● Work item
The answer should be one number, the count of lines in the data with "textbf".

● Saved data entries
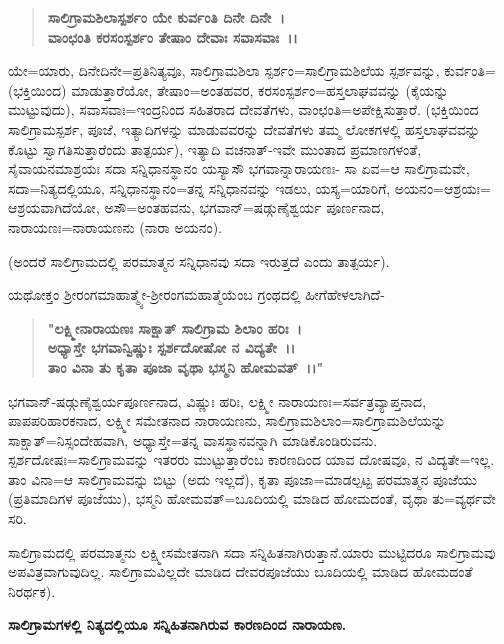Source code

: \begin{verse}
\textbf{ಸಾಲಿಗ್ರಾಮಶಿಲಾಸ್ಪರ್ಶಂ ಯೇ ಕುರ್ವಂತಿ ದಿನೇ ದಿನೇ~।} \\\textbf{ವಾಂಛಂತಿ ಕರಸಂಸ್ಪರ್ಶಂ ತೇಷಾಂ ದೇವಾಃ ಸವಾಸವಾಃ~।।}
\end{verse}

ಯೇ=ಯಾರು, ದಿನೇದಿನೇ=ಪ್ರತಿನಿತ್ಯವೂ, ಸಾಲಿಗ್ರಾಮಶಿಲಾ ಸ್ಪರ್ಶಂ=ಸಾಲಿಗ್ರಾಮ\-ಶಿಲೆಯ ಸ್ಪರ್ಶವನ್ನು, ಕುರ್ವಂತಿ=(ಭಕ್ತಿಯಿಂದ) ಮಾಡುತ್ತಾರೆಯೋ, ತೇಷಾಂ=ಅಂತಹವರ, ಕರಸಂಸ್ಪರ್ಶಂ=ಹಸ್ತಲಾಘವವನ್ನು (ಕೈಯನ್ನು ಮುಟ್ಟುವುದು), ಸವಾಸವಾಃ=ಇಂದ್ರನಿಂದ ಸಹಿತರಾದ ದೇವತೆಗಳು, ವಾಂಛಂತಿ=ಅಪೇಕ್ಷಿಸುತ್ತಾರೆ. (ಭಕ್ತಿಯಿಂದ ಸಾಲಿಗ್ರಾಮಸ್ಪರ್ಶ, ಪೂಜೆ, ಇತ್ಯಾದಿಗಳನ್ನು ಮಾಡುವವರನ್ನು ದೇವತೆಗಳು ತಮ್ಮ ಲೋಕಗಳಲ್ಲಿ ಹಸ್ತಲಾಘವವನ್ನು ಕೊಟ್ಟು ಸ್ವಾಗತಿಸುತ್ತಾರೆಂದು ತಾತ್ಪರ್ಯ), ಇತ್ಯಾದಿ ವಚನಾತ್-ಇವೇ ಮುಂತಾದ ಪ್ರಮಾಣಗಳಂತೆ, ಸೈವಾಯನಮಾಶ್ರಯಃ ಸದಾ ಸನ್ನಿಧಾನಸ್ಥಾನಂ ಯಸ್ಯಾಸೌ ಭಗವಾನ್ನಾರಾಯಣಃ- ಸಾ ಏವ=ಆ ಸಾಲಿಗ್ರಾಮವೇ, ಸದಾ=ನಿತ್ಯದಲ್ಲಿಯೂ, ಸನ್ನಿಧಾನಸ್ಥಾನಂ=ತನ್ನ ಸನ್ನಿಧಾನವನ್ನು ಇಡಲು, ಯಸ್ಯ=ಯಾರಿಗೆ, ಅಯನಂ=ಆಶ್ರಯಃ= ಆಶ್ರಯವಾಗಿದೆಯೋ, ಅಸೌ=ಅಂತಹವನು, ಭಗವಾನ್=ಷಡ್ಗುಣೈಶ್ವರ್ಯ ಪೂರ್ಣನಾದ, ನಾರಾಯಣಃ=ನಾರಾ\-ಯಣನು (ನಾರಾ ಅಯನಂ).

(ಅಂದರೆ ಸಾಲಿಗ್ರಾಮದಲ್ಲಿ ಪರಮಾತ್ಮನ ಸನ್ನಿಧಾನವು ಸದಾ ಇರುತ್ತದೆ ಎಂದು ತಾತ್ಪರ್ಯ).

ಯಥೋಕ್ತಂ ಶ‍್ರೀರಂಗಮಾಹಾತ್ಮ್ಯೇ-ಶ‍್ರೀರಂಗಮಹಾತ್ಮೆಯೆಂಬ ಗ್ರಂಥದಲ್ಲಿ ಹೀಗೆ\break ಹೇಳಲಾಗಿದೆ-

\begin{verse}
\textbf{"ಲಕ್ಷ್ಮೀನಾರಾಯಣಃ ಸಾಕ್ಷಾತ್ ಸಾಲಿಗ್ರಾಮ ಶಿಲಾಂ ಹರಿಃ~।}\\\textbf{ಅಧ್ಯಾಸ್ತೇ ಭಗವಾನ್ವಿಷ್ಣುಃ ಸ್ಪರ್ಶದೋಷೋ ನ ವಿದ್ಯತೇ~।।}\\\textbf{ತಾಂ ವಿನಾ ತು ಕೃತಾ ಪೂಜಾ ವೃಥಾ ಭಸ್ಮನಿ ಹೋಮವತ್~।।"}
\end{verse}


ಭಗವಾನ್-ಷಡ್ಗುಣೈಶ್ವರ್ಯಪೂರ್ಣನಾದ, ವಿಷ್ಣುಃ ಹರಿಃ, ಲಕ್ಷ್ಮೀ ನಾರಾಯಣಃ=\break ಸರ್ವತ್ರವ್ಯಾಪ್ತನಾದ, ಪಾಪಪರಿಹಾರಕನಾದ, ಲಕ್ಷ್ಮೀ ಸಮೇತನಾದ ನಾರಾಯಣನು, ಸಾಲಿಗ್ರಾಮಶಿಲಾಂ=ಸಾಲಿಗ್ರಾಮಶಿಲೆಯನ್ನು ಸಾಕ್ಷಾತ್=ನಿಸ್ಸಂದೇಹವಾಗಿ, ಅಧ್ಯಾಸ್ತೇ=ತನ್ನ ವಾಸ\-ಸ್ಥಾನವನ್ನಾಗಿ ಮಾಡಿಕೊಂಡಿರುವನು. ಸ್ಪರ್ಶದೋಷಃ=ಸಾಲಿಗ್ರಾಮವನ್ನು ಇತರರು ಮುಟ್ಟು\-ತ್ತಾರೆಂಬ ಕಾರಣದಿಂದ ಯಾವ ದೋಷವೂ, ನ ವಿದ್ಯತೇ=ಇಲ್ಲ. ತಾಂ ವಿನಾ=ಆ ಸಾಲಿಗ್ರಾಮವನ್ನು ಬಿಟ್ಟು (ಅದು ಇಲ್ಲದೆ), ಕೃತಾ ಪೂಜಾ=ಮಾಡಲ್ಪಟ್ಟ ಪರಮಾತ್ಮನ ಪೂಜೆಯು (ಪ್ರತಿಮಾದಿಗಳ ಪೂಜೆಯು), ಭಸ್ಮನಿ ಹೋಮವತ್=ಬೂದಿಯಲ್ಲಿ ಮಾಡಿದ ಹೋಮದಂತೆ, ವೃಥಾ ತು=ವ್ಯರ್ಥವೇ ಸರಿ.

ಸಾಲಿಗ್ರಾಮದಲ್ಲಿ ಪರಮಾತ್ಮನು ಲಕ್ಷ್ಮೀಸಮೇತನಾಗಿ ಸದಾ ಸನ್ನಿಹಿತನಾಗಿರುತ್ತಾನೆ.\break ಯಾರು ಮುಟ್ಟಿದರೂ ಸಾಲಿಗ್ರಾಮವು ಅಪವಿತ್ರವಾಗುವುದಿಲ್ಲ. ಸಾಲಿಗ್ರಾಮವಿಲ್ಲದೇ ಮಾಡಿದ ದೇವರಪೂಜೆಯು ಬೂದಿಯಲ್ಲಿ ಮಾಡಿದ ಹೋಮದಂತೆ ನಿರರ್ಥಕ).

\begin{center}
\textbf{ಸಾಲಿಗ್ರಾಮಗಳಲ್ಲಿ ನಿತ್ಯದಲ್ಲಿಯೂ ಸನ್ನಿಹಿತನಾಗಿರುವ ಕಾರಣದಿಂದ ನಾರಾಯಣ.}
\end{center}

● Task output
3